Viens voir les comédiens, voir les musiciens, voir les magiciens : chronique des sorties.
Des plaisirs et des bornes
Samedi 22 septembre.
KM 0 : Ougy. C’est à 20 heures. Va falloir passer prendre Gérard et Marie-Ange, aller à Saint-Boil, trouver le Grenier des Chailloux. Il pleut, il fait froid, si ça se trouve, ça gèle, roule doucement mon amour.

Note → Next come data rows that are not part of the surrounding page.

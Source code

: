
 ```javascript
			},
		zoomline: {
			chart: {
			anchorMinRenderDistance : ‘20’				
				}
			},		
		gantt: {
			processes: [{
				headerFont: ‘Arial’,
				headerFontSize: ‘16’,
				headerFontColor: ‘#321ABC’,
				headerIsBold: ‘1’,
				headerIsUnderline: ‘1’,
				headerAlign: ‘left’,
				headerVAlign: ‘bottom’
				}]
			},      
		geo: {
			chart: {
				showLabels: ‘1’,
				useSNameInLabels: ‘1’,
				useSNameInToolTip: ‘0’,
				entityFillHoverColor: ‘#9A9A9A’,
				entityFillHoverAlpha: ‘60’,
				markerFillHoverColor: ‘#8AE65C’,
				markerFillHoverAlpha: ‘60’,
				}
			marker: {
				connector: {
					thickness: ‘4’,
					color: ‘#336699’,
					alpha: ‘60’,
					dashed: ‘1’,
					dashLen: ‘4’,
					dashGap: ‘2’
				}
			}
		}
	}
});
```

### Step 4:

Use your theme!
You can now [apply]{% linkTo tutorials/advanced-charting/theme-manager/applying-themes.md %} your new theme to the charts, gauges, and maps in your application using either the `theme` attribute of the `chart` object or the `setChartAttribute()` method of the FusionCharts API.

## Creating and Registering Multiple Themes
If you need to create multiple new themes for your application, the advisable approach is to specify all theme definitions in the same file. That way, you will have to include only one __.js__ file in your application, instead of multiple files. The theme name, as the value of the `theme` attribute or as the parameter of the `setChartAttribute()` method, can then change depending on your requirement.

KM 12. On a trouvé, on se gare devant, c’est toujours bien ça, y a toujours de la place. On pousse la porte, on est chez les Fournet, qui nous sourient, on monte au premier par un brave escalier de bois. Devant nous, des alignées de chaises pliantes, avec des gens, assis,
debout, on se regarde, plus ou moins ouverts, plus ou moins fermés, plus ou moins à l’aise. Ca commence, on est là, une cinquantaine, et sur la scène surgit un type, Michel Hermon, qui se met à chanter, Léo Ferré, Baudelaire, Verlaine, ses « compagnons d’enfer », comme il
dit…Avec son pianiste, il nous emmène, un coup par l’épaule, un coup par les tripes, nous serre le cœur, nous balance dans les étoiles, faut refouler un peu les larmes qui montent, mais c’est du bon, du plaisir, du profond. A la fin, au milieu des bravos, on entend un « merci ». Et voilà la maîtresse de maison qui vient aussi nous remercier, et elle aussi elle est émue, disons qu’elle aussi elle pleure, mais c’est de la bonne émotion. C’est fini, on repart, il pleut toujours. Dans la voiture, personne ne dit rien. On est tous des grands poètes.
Jeudi 8 novembre.
KM 0 : Ougy. C’est à 20 heures 30, à Cortambert, au foyer rural. Faut passer par Massilly ? KM 13. On se gare devant (il y a de la place). Le foyer, c’est un foyer, pas beau, haut de plafond, froid. Mais les femmes qui nous accueillent ont des grands sourires, et dans un coin,
il y a une tarte aux noix pour tout à l’heure, qui a l’air…On s’installe sur les trois rangées de gradins. Devant nous, une scène. Sur la scène, une femme, Martine Schambacher, qui nous emmène dans des textes de Ramuz (c’est un Suisse, non, Ramuz, tu connais ? Jamais rien lu
de lui, paraît que c’est bien…). Et nous voilà tous dans la montagne, et dans la vie de braves gens, des comme il n’y en a plus, des qui disent bonjour les blés, bonjour la forêt, et qui se souviennent quand ils faisaient l’amour, sur la mousse, dans la clairière. Dans la grande salle un peu froide, personne ne dit rien, on est tous avec cette petite comédienne blonde qui est là, avec sa montagne posée devant elle, dans laquelle on se sent bien, nous aussi.